De afgelopen dagen is de wiskundewereld in rep en roer geraakt door het nieuws dat Sir Michael Atiyah, de beroemde Fields Medalist en Abel Prize-winnaar, beweert de Riemann-hypothese te hebben opgelost.
Als zijn bewijs correct blijkt te zijn, zou dit een van de belangrijkste wiskundige successen in vele jaren zijn. In feite zou dit een van de grootste resultaten in de wiskunde zijn, vergelijkbaar met het bewijs van de Laatste Stelling van Fermat uit 1994 en het bewijs van het Conjectuur van Poincare uit 2002.

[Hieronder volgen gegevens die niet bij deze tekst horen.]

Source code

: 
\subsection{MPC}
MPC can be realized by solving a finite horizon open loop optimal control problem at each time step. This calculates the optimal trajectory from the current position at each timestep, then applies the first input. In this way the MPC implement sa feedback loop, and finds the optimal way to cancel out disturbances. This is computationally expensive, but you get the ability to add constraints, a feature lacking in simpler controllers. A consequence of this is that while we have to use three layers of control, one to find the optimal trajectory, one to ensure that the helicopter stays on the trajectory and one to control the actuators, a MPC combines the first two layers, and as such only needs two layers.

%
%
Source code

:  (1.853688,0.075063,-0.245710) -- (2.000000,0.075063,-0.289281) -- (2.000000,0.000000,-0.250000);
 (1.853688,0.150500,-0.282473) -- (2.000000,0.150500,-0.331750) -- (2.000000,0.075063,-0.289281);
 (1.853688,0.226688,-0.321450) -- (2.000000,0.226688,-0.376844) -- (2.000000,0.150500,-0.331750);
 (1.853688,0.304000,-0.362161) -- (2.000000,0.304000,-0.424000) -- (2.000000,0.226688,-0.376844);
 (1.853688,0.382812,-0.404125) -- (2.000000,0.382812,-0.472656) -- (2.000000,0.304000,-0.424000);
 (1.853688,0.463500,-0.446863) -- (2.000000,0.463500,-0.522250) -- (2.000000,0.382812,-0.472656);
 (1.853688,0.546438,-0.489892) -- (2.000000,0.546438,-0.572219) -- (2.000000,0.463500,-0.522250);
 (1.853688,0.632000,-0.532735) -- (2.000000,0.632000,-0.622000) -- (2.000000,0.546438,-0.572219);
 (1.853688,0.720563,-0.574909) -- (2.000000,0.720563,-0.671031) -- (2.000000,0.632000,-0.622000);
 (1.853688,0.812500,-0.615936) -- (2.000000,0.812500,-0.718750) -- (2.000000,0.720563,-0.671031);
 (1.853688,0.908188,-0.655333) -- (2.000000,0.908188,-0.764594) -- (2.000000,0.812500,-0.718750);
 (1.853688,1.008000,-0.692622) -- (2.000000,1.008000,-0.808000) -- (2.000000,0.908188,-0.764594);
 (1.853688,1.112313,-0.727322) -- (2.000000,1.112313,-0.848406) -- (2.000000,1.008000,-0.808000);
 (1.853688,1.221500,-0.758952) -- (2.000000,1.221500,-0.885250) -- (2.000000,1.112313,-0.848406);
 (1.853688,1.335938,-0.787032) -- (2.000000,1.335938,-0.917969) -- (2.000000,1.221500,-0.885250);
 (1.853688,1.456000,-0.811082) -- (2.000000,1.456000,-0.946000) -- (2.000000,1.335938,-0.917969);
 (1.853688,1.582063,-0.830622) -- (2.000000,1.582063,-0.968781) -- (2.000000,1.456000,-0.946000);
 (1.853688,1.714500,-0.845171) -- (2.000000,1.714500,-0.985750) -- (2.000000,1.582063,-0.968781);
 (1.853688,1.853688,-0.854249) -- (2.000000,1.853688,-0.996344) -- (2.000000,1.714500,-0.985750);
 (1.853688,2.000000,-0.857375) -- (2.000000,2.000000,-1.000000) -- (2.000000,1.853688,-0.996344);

De Riemann-hypothese is niet alleen een van de grote onopgeloste problemen in de wiskunde en dus roem voor degene die het oplost, maar het is ook een van de “Million Dollar Problems” van het Clay Mathematics Institute. Een oplossing zou zeker een behoorlijk lucratieve vangst opleveren: een miljoen dollar.
De Riemann-hypothese heeft te maken met de verdeling van de priemgetallen, de gehele getallen die alleen door zichzelf en één gedeeld kunnen worden, zoals 3, 5, 7, 11 enzovoort. Van de Grieken weten we dat er oneindig veel priemgetallen zijn. Wat we niet weten is hoe ze verdeeld zijn binnen de gehele getallen.
Het probleem ontstond bij het schatten van de zogenaamde “priem pi”-functie, een vergelijking om het aantal priemgetallen kleiner dan een bepaald getal te vinden. Maar de moderne herformulering, door de Duitse wiskundige Bernhard Riemann in 1858, heeft te maken met de plaats van de nulpunten van wat nu bekend staat als de Riemann zeta-functie.
De technische verklaring van de Riemann-hypothese is “de nullen van de Riemann zeta-functie die in de kritische strook liggen, moeten op de kritische lijn liggen”. Zelfs om die uitspraak te begrijpen, moet je wiskundecursussen in complexe analyse volgen.
De meeste wiskundigen geloven dat de Riemann-hypothese inderdaad waar is. Berekeningen hebben tot nu toe geen foutieve nulpunten opgeleverd die niet in de kritische lijn liggen. Er zijn echter oneindig veel van die nullen te controleren, en dus zal een computerberekening niet veel verifiëren. Alleen een abstract bewijs is voldoende.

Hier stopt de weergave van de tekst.